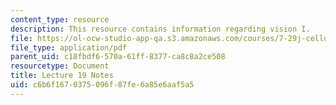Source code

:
 ```yaml
---
content_type: resource
description: This resource contains information regarding vision I.
file: https://ol-ocw-studio-app-qa.s3.amazonaws.com/courses/7-29j-cellular-neurobiology-spring-2012/c6b6f1670375096f87fe6a85e6aaf5a5_MIT7_29JS12_lecture19.pdf
file_type: application/pdf
parent_uid: c18fbdf6-570a-61ff-8377-ca8c8a2ce508
resourcetype: Document
title: Lecture 19 Notes
uid: c6b6f167-0375-096f-87fe-6a85e6aaf5a5
---
```

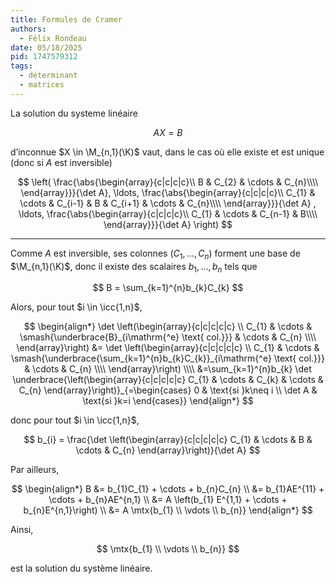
 ```yaml
---
title: Formules de Cramer
authors:
  - Félix Rondeau
date: 05/18/2025
pid: 1747579312
tags:
  - déterminant
  - matrices
---
```


La solution du systeme linéaire

$$
    AX = B
$$

d’inconnue $X \in \M_{n,1}(\K)$ vaut, dans le cas où elle existe et est unique (donc si $A$ est inversible)

$$
    \left(
\frac{\abs{\begin{array}{c|c|c|c}\\
        B & C_{2} & \cdots & C_{n}\\\\
    \end{array}}}{\det A},
\ldots,
\frac{\abs{\begin{array}{c|c|c|c}\\
        C_{1} & \cdots & C_{i-1} & B & C_{i+1} & \cdots & C_{n}\\\\
    \end{array}}}{\det A}
,
\ldots,
\frac{\abs{\begin{array}{c|c|c|c}\\
        C_{1} & \cdots & C_{n-1} & B\\\\
    \end{array}}}{\det A}
\right)
$$

---

Comme $A$ est inversible, ses colonnes $(C_{1}, \ldots, C_{n})$ forment une base de $\M_{n,1}(\K)$, donc il existe des scalaires $b_{1}, \ldots, b_{n}$ tels que

$$
    B = \sum_{k=1}^{n}b_{k}C_{k}
$$

Alors, pour tout $i \in \icc{1,n}$,

$$
\begin{align*}
    \det \left(\begin{array}{c|c|c|c|c} \\
        C_{1} & \cdots & \smash{\underbrace{B}_{i\mathrm{^e} \text{ col.}}} & \cdots & C_{n} \\\\
    \end{array}\right) &= \det \left(\begin{array}{c|c|c|c|c} \\
        C_{1} & \cdots & \smash{\underbrace{\sum_{k=1}^{n}b_{k}C_{k}}_{i\mathrm{^e} \text{ col.}}} & \cdots & C_{n} \\\\
    \end{array}\right) \\\\
&=\sum_{k=1}^{n}b_{k} \det \underbrace{\left(\begin{array}{c|c|c|c|c}
    C_{1} & \cdots & C_{k} & \cdots & C_{n}
\end{array}\right)}_{=\begin{cases}
    0 & \text{si }k\neq i \\
\det A & \text{si }k=i
\end{cases}}
\end{align*}
$$

donc pour tout $i \in \icc{1,n}$,

$$
    b_{i} = \frac{\det \left(\begin{array}{c|c|c|c|c}
        C_{1} & \cdots & B & \cdots & C_{n}
    \end{array}\right)}{\det A}
$$

Par ailleurs,

$$
    \begin{align*}
        B &= b_{1}C_{1} + \cdots + b_{n}C_{n} \\
&= b_{1}AE^{11} + \cdots + b_{n}AE^{n,1} \\
&= A \left(b_{1} E^{1,1} + \cdots + b_{n}E^{n,1}\right) \\
&= A \mtx{b_{1} \\ \vdots \\ b_{n}}
    \end{align*}
$$

Ainsi,

$$
    \mtx{b_{1} \\ \vdots \\ b_{n}}
$$

est la solution du système linéaire.

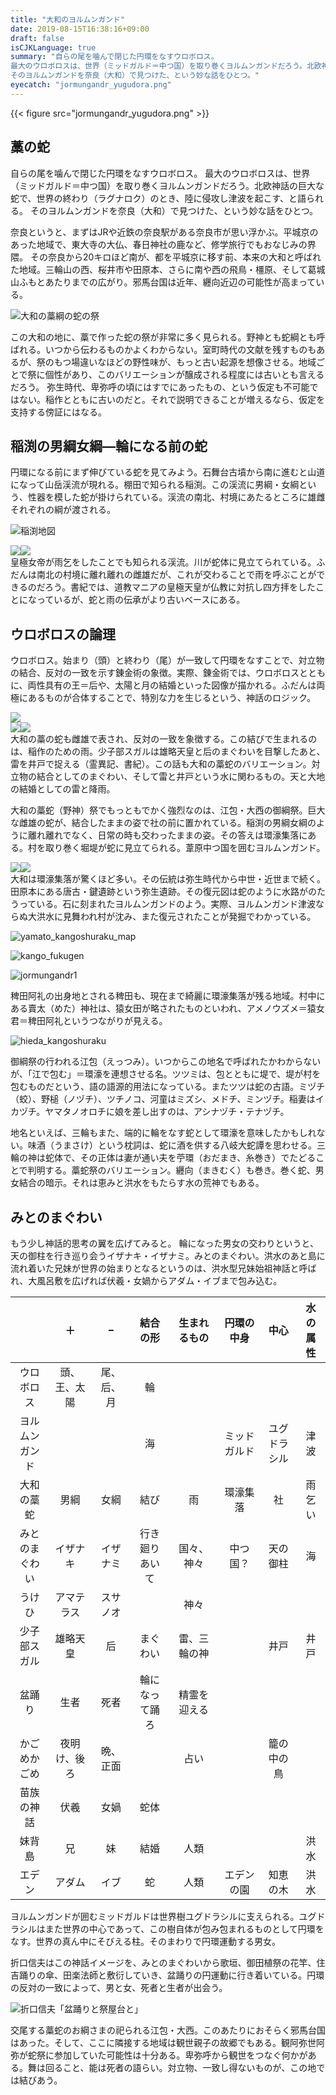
 ```yaml
---
title: "大和のヨルムンガンド"
date: 2019-08-15T16:38:16+09:00
draft: false
isCJKLanguage: true
summary: "自らの尾を噛んで閉じた円環をなすウロボロス。
最大のウロボロスは、世界（ミッドガルド＝中つ国）を取り巻くヨルムンガンドだろう。北欧神話の巨大な蛇で、世界の終わり（ラグナロク）のとき、陸に侵攻し津波を起こす、と語られる。
そのヨルムンガンドを奈良（大和）で見つけた、という妙な話をひとつ。"
eyecatch: "jormungandr_yugudora.png"
---
```


{{< figure src="jormungandr_yugudora.png" >}}

## 藁の蛇

自らの尾を噛んで閉じた円環をなすウロボロス。
最大のウロボロスは、世界（ミッドガルド＝中つ国）を取り巻くヨルムンガンドだろう。北欧神話の巨大な蛇で、世界の終わり（ラグナロク）のとき、陸に侵攻し津波を起こす、と語られる。
そのヨルムンガンドを奈良（大和）で見つけた、という妙な話をひとつ。

奈良というと、まずはJRや近鉄の奈良駅がある奈良市が思い浮かぶ。平城京のあった地域で、東大寺の大仏、春日神社の鹿など、修学旅行でもおなじみの界隈。
その奈良から20キロほど南が、都を平城京に移す前、本来の大和と呼ばれた地域。三輪山の西、桜井市や田原本、さらに南や西の飛鳥・橿原、そして葛城山ふもとあたりまでの広がり。邪馬台国は近年、纒向近辺の可能性が高まっている。

![大和の藁綱の蛇の祭](nogamimap.png)

この大和の地に、藁で作った蛇の祭が非常に多く見られる。野神とも蛇綱とも呼ばれる。いつから伝わるものかよくわからない。室町時代の文献を残すものもあるが、祭のもつ場違いなほどの野性味が、もっと古い起源を想像させる。地域ごとで祭に個性があり、このバリエーションが醸成される程度には古いとも言えるだろう。
弥生時代、卑弥呼の頃にはすでにあったもの、という仮定も不可能ではない。稲作とともに古いのだと。それで説明できることが増えるなら、仮定を支持する傍証にはなる。

## 稲渕の男綱女綱―輪になる前の蛇

円環になる前にまず伸びている蛇を見てみよう。石舞台古墳から南に進むと山道になって山岳渓流が現れる。棚田で知られる稲渕。この渓流に男綱・女綱という、性器を模した蛇が掛けられている。渓流の南北、村境にあたるところに雄雌それぞれの綱が渡される。

![稲渕地図](inabuti_map.png)
<div class="ovq_flex"><img src="oduna1.jpg" class="ovq_left"><img src="meduna.jpg" class="ovq_right"></div>
皇極女帝が雨乞をしたことでも知られる渓流。川が蛇体に見立てられている。ふだんは南北の村境に離れ離れの雌雄だが、これが交わることで雨を呼ぶことができるのだろう。書紀では、道教マニアの皇極天皇が仏教に対抗し四方拝をしたことになっているが、蛇と雨の伝承がより古いベースにある。

## ウロボロスの論理

ウロボロス。始まり（頭）と終わり（尾）が一致して円環をなすことで、対立物の結合、反対の一致を示す錬金術の象徴。実際、錬金術では、ウロボロスとともに、両性具有の王＝后や、太陽と月の結婚といった図像が描かれる。ふだんは両極にあるものが合体することで、特別な力を生じるという、神話のロジック。

<div class="ovq_flex"><img src="uroboros2.jpg" class="ovq_left"><div><img src="uroboros3.jpg"><img src="uroboros4.jpg"></div></div>
大和の藁の蛇も雌雄で表され、反対の一致を象徴する。この結びで生まれるのは、稲作のための雨。少子部スガルは雄略天皇と后のまぐわいを目撃したあと、雷を井戸で捉える（霊異記、書紀）。この話も大和の藁蛇のバリエーション。対立物の結合としてのまぐわい、そして雷と井戸という水に関わるもの。天と大地の結婚としての雷と降雨。

大和の藁蛇（野神）祭でもっともでかく強烈なのは、江包・大西の御綱祭。巨大な雌雄の蛇が、結合したままの姿で社の前に置かれている。稲渕の男綱女綱のように離れ離れでなく、日常の時も交わったままの姿。その答えは環濠集落にある。村を取り巻く堀堤が蛇に見立てられる。葦原中つ国を囲むヨルムンガンド。

<div class="ovq_flex"><img src="otsuna_maguwai.jpg"><img src="oduna_setumei.jpg"></div>
大和は環濠集落が驚くほど多い。その伝統は弥生時代から中世・近世まで続く。田原本にある唐古・鍵遺跡という弥生遺跡。その復元図は蛇のように水路がのたうっている。石に刻まれたヨルムンガンドのよう。実際、ヨルムンガンド津波ならぬ大洪水に見舞われ村が沈み、また復元されたことが発掘でわかっている。

![yamato_kangoshuraku_map](yamato_kangoshuraku_map.png)

![kango_fukugen](kango_fukugen.jpg)

![jormungandr1](jormungandr1.jpg)

稗田阿礼の出身地とされる稗田も、現在まで綺麗に環濠集落が残る地域。村中にある賣太（めた）神社は、猿女田が略されたものといわれ、アメノウズメ＝猿女君＝稗田阿礼というつながりが見える。

![hieda_kangoshuraku](hieda_kangoshuraku.png)

御綱祭の行われる江包（えっつみ）。いつからこの地名で呼ばれたかわからないが、「江で包む」＝環濠を連想させる名。ツツミは、包とともに堤で、堤が村を包むものだという、語の語源的用法になっている。またツツは蛇の古語。ミヅチ（蛟）、野槌（ノヅチ）、ツチノコ、河童はミズシ、メドチ、ミンヅチ。稲妻はイカヅチ。ヤマタノオロチに娘を差し出すのは、アシナヅチ・テナヅチ。

地名といえば、三輪もまた、端的に輪をなす蛇として環濠を意味したかもしれない。味酒（うまさけ）という枕詞は、蛇に酒を供する八岐大蛇譚を思わせる。三輪の神は蛇体で、その正体は妻が通い夫を苧環（おだまき、糸巻き）でたどることで判明する。藁蛇祭のバリエーション。纒向（まきむく）も巻き。巻く蛇、男女結合の暗示。それは恵みと洪水をもたらす水の荒神でもある。

## みとのまぐわい

もう少し神話的思考の翼を広げてみると。
輪になった男女の交わりというと、天の御柱を行き巡り会うイザナキ・イザナミ。みとのまぐわい。洪水のあと島に流れ着いた兄妹が世界の始まりとなるというのは、洪水型兄妹始祖神話と呼ばれ、大風呂敷を広げれば伏羲・女媧からアダム・イブまで包み込む。

|                |      ＋      |     −      |    結合の形    | 生まれるもの |  円環の中身  |     中心     | 水の属性 |
| :------------: | :----------: | :--------: | :------------: | :----------: | :----------: | :----------: | :------: |
|   ウロボロス   | 頭、王、太陽 | 尾、后、月 |       輪       |              |              |              |          |
| ヨルムンガンド |              |            |       海       |              | ミッドガルド | ユグドラシル |   津波   |
|   大和の藁蛇   |     男綱     |    女綱    |      結び      |      雨      |   環濠集落   |      社      |  雨乞い  |
| みとのまぐわい |   イザナキ   |  イザナミ  | 行き廻りあいて |  国々、神々  |   中つ国？   |   天の御柱   |    海    |
|     うけひ     |  アマテラス  |  スサノオ  |                |     神々     |              |              |          |
|  少子部スガル  |   雄略天皇   |     后     |    まぐわい    | 雷、三輪の神 |              |     井戸     |   井戸   |
|     盆踊り     |     生者     |    死者    | 輪になって踊ろ | 精霊を迎える |              |              |          |
|  かごめかごめ  | 夜明け、後ろ |  晩、正面  |                |     占い     |              |  籠の中の鳥  |          |
|   苗族の神話   |     伏羲     |    女媧    |      蛇体      |              |              |              |          |
|     妹背島     |      兄      |     妹     |      結婚      |     人類     |              |              |   洪水   |
|     エデン     |    アダム    |    イブ    |       蛇       |     人類     |  エデンの園  |   知恵の木   |   洪水   |

ヨルムンガンドが囲むミッドガルドは世界樹ユグドラシルに支えられる。ユグドラシルはまた世界の中心であって、この樹自体が包み包まれるものとして円環をなす。世界の真ん中にそびえる柱。そのまわりで円環運動する男女。

折口信夫はこの神話イメージを、みとのまぐわいから歌垣、御田植祭の花竿、住吉踊りの傘、田楽法師と敷衍していき、盆踊りの円運動に行き着いている。円環の反対の一致によって、男と女、死者と生者が出会う。

![折口信夫「盆踊りと祭屋台と」](折口信夫「盆踊りと祭屋台と」.png)

交尾する藁蛇のお綱さまの祀られる江包・大西。このあたりにおそらく邪馬台国はあった。そして、ここに隣接する地域は観世親子の故郷でもある。観阿弥世阿弥が蛇祭に参加していた可能性は十分ある。卑弥呼から観世をつなぐ何かがある。舞は回ること、能は死者の語らい。対立物、一致し得ないものが、この地では結びあう。
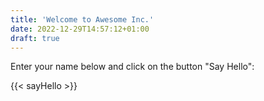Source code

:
 ```yaml
---
title: 'Welcome to Awesome Inc.'
date: 2022-12-29T14:57:12+01:00
draft: true
---
```


Enter your name below and click on the button "Say Hello":

{{< sayHello >}}
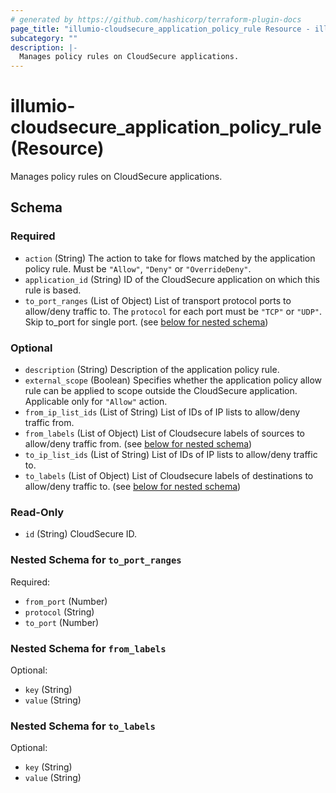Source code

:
 ```yaml
---
# generated by https://github.com/hashicorp/terraform-plugin-docs
page_title: "illumio-cloudsecure_application_policy_rule Resource - illumio-cloudsecure"
subcategory: ""
description: |-
  Manages policy rules on CloudSecure applications.
---
```


# illumio-cloudsecure_application_policy_rule (Resource)

Manages policy rules on CloudSecure applications.



<!-- schema generated by tfplugindocs -->
## Schema

### Required

- `action` (String) The action to take for flows matched by the application policy rule. Must be `"Allow"`, `"Deny"` or `"OverrideDeny"`.
- `application_id` (String) ID of the CloudSecure application on which this rule is based.
- `to_port_ranges` (List of Object) List of transport protocol ports to allow/deny traffic to. The `protocol` for each port must be `"TCP"` or `"UDP"`. Skip to_port for single port. (see [below for nested schema](#nestedatt--to_port_ranges))

### Optional

- `description` (String) Description of the application policy rule.
- `external_scope` (Boolean) Specifies whether the application policy allow rule can be applied to scope outside the CloudSecure application. Applicable only for `"Allow"` action.
- `from_ip_list_ids` (List of String) List of IDs of IP lists to allow/deny traffic from.
- `from_labels` (List of Object) List of Cloudsecure labels of sources to allow/deny traffic from. (see [below for nested schema](#nestedatt--from_labels))
- `to_ip_list_ids` (List of String) List of IDs of IP lists to allow/deny traffic to.
- `to_labels` (List of Object) List of Cloudsecure labels of destinations to allow/deny traffic to. (see [below for nested schema](#nestedatt--to_labels))

### Read-Only

- `id` (String) CloudSecure ID.

<a id="nestedatt--to_port_ranges"></a>
### Nested Schema for `to_port_ranges`

Required:

- `from_port` (Number)
- `protocol` (String)
- `to_port` (Number)


<a id="nestedatt--from_labels"></a>
### Nested Schema for `from_labels`

Optional:

- `key` (String)
- `value` (String)


<a id="nestedatt--to_labels"></a>
### Nested Schema for `to_labels`

Optional:

- `key` (String)
- `value` (String)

Work to complete
Within the records, filter for lines that contain the word "mathrm" and show each one.

Expected answer
        C_{1} & \cdots & \smash{\underbrace{B}_{i\mathrm{^e} \text{ col.}}} & \cdots & C_{n} \\\\
        C_{1} & \cdots & \smash{\underbrace{\sum_{k=1}^{n}b_{k}C_{k}}_{i\mathrm{^e} \text{ col.}}} & \cdots & C_{n} \\\\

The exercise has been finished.